Supplied material »
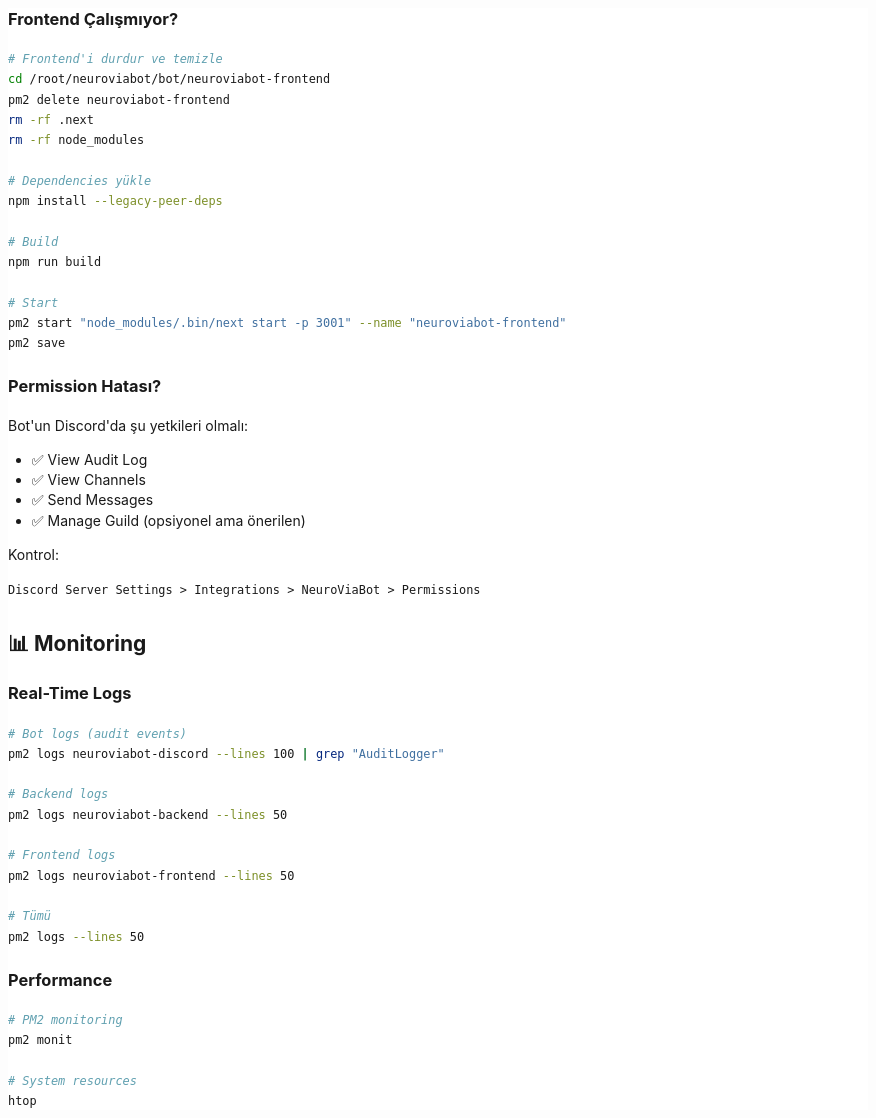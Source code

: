 ### Frontend Çalışmıyor?

```bash
# Frontend'i durdur ve temizle
cd /root/neuroviabot/bot/neuroviabot-frontend
pm2 delete neuroviabot-frontend
rm -rf .next
rm -rf node_modules

# Dependencies yükle
npm install --legacy-peer-deps

# Build
npm run build

# Start
pm2 start "node_modules/.bin/next start -p 3001" --name "neuroviabot-frontend"
pm2 save
```

### Permission Hatası?

Bot'un Discord'da şu yetkileri olmalı:
- ✅ View Audit Log
- ✅ View Channels
- ✅ Send Messages
- ✅ Manage Guild (opsiyonel ama önerilen)

Kontrol:
```
Discord Server Settings > Integrations > NeuroViaBot > Permissions
```

## 📊 Monitoring

### Real-Time Logs
```bash
# Bot logs (audit events)
pm2 logs neuroviabot-discord --lines 100 | grep "AuditLogger"

# Backend logs
pm2 logs neuroviabot-backend --lines 50

# Frontend logs
pm2 logs neuroviabot-frontend --lines 50

# Tümü
pm2 logs --lines 50
```

### Performance
```bash
# PM2 monitoring
pm2 monit

# System resources
htop
```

Aim of the exercise »
Exactness is what counts here: copy each entry as given and omit its pictures.

Task answer »
Source code

: ### Frontend Çalışmıyor?

```bash
# Frontend'i durdur ve temizle
cd /root/neuroviabot/bot/neuroviabot-frontend
pm2 delete neuroviabot-frontend
rm -rf .next
rm -rf node_modules

# Dependencies yükle
npm install --legacy-peer-deps

# Build
npm run build

# Start
pm2 start "node_modules/.bin/next start -p 3001" --name "neuroviabot-frontend"
pm2 save
```

### Permission Hatası?

Bot'un Discord'da şu yetkileri olmalı:
- ✅ View Audit Log
- ✅ View Channels
- ✅ Send Messages
- ✅ Manage Guild (opsiyonel ama önerilen)

Kontrol:
```
Discord Server Settings > Integrations > NeuroViaBot > Permissions
```

## 📊 Monitoring

### Real-Time Logs
```bash
# Bot logs (audit events)
pm2 logs neuroviabot-discord --lines 100 | grep "AuditLogger"

# Backend logs
pm2 logs neuroviabot-backend --lines 50

# Frontend logs
pm2 logs neuroviabot-frontend --lines 50

# Tümü
pm2 logs --lines 50
```

### Performance
```bash
# PM2 monitoring
pm2 monit

# System resources
htop
```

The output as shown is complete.